Primal-Dual Algorithms with Predictions for Online Bounded Allocation
and Ad-Auctions Problems
- URL: http://arxiv.org/abs/2402.08701v1
- Date: Tue, 13 Feb 2024 13:02:11 GMT
- Title: Primal-Dual Algorithms with Predictions for Online Bounded Allocation
and Ad-Auctions Problems
- Authors: Eniko Kevi and Nguyen Kim Thang
- Abstract summary: This paper presents algorithms with machine learning predictions for the Online Bounded Allocation and the Online Ad-Auctions problems.

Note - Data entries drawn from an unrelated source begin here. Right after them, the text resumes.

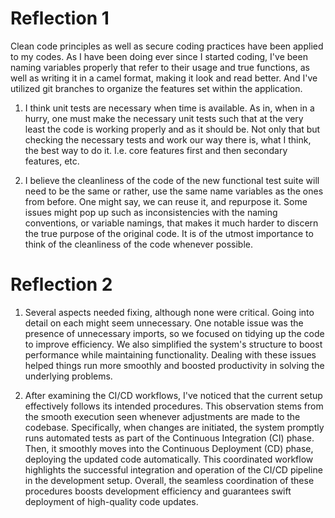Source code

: # Reflection 1

Clean code principles as well as secure coding practices have been applied to my codes. As I have been doing ever since I started coding, I've been naming variables properly that refer to their usage and true functions, as well as writing it in a camel format, making it look and read better. And I've utilized git branches to organize the features set within the application.

1. I think unit tests are necessary when time is available. As in, when in a hurry, one must make the necessary unit tests such that at the very least the code is working properly and as it should be. Not only that but checking the necessary tests and work our way there is, what I think, the best way to do it. I.e. core features first and then secondary features, etc.

2. I believe the cleanliness of the code of the new functional test suite will need to be the same or rather, use the same name variables as the ones from before. One might say, we can reuse it, and repurpose it. Some issues might pop up such as inconsistencies with the naming conventions, or variable namings, that makes it much harder to discern the true purpose of the original code. It is of the utmost importance to think of the cleanliness of the code whenever possible.

# Reflection 2
1. Several aspects needed fixing, although none were critical. Going into detail on each might seem unnecessary. One notable issue was the presence of unnecessary imports, so we focused on tidying up the code to improve efficiency. We also simplified the system's structure to boost performance while maintaining functionality. Dealing with these issues helped things run more smoothly and boosted productivity in solving the underlying problems.

2. After examining the CI/CD workflows, I've noticed that the current setup effectively follows its intended procedures. This observation stems from the smooth execution seen whenever adjustments are made to the codebase. Specifically, when changes are initiated, the system promptly runs automated tests as part of the Continuous Integration (CI) phase. Then, it smoothly moves into the Continuous Deployment (CD) phase, deploying the updated code automatically. This coordinated workflow highlights the successful integration and operation of the CI/CD pipeline in the development setup. Overall, the seamless coordination of these procedures boosts development efficiency and guarantees swift deployment of high-quality code updates.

We constructed primal-dual algorithms that achieve competitive performance depending on the quality of the predictions.
- Score: 0.0
- License: http://creativecommons.org/licenses/by-nc-sa/4.0/
- Abstract: Matching problems have been widely studied in the research community,
especially Ad-Auctions with many applications ranging from network design to
advertising. Following the various advancements in machine learning, one
natural question is whether classical algorithms can benefit from machine
learning and obtain better-quality solutions. Even a small percentage of
performance improvement in matching problems could result in significant gains
for the studied use cases. For example, the network throughput or the revenue
of Ad-Auctions can increase remarkably. This paper presents algorithms with
machine learning predictions for the Online Bounded Allocation and the Online
Ad-Auctions problems. We constructed primal-dual algorithms that achieve
competitive performance depending on the quality of the predictions. When the
predictions are accurate, the algorithms' performance surpasses previous
performance bounds, while when the predictions are misleading, the algorithms
maintain standard worst-case performance guarantees. We provide supporting
experiments on generated data for our theoretical findings.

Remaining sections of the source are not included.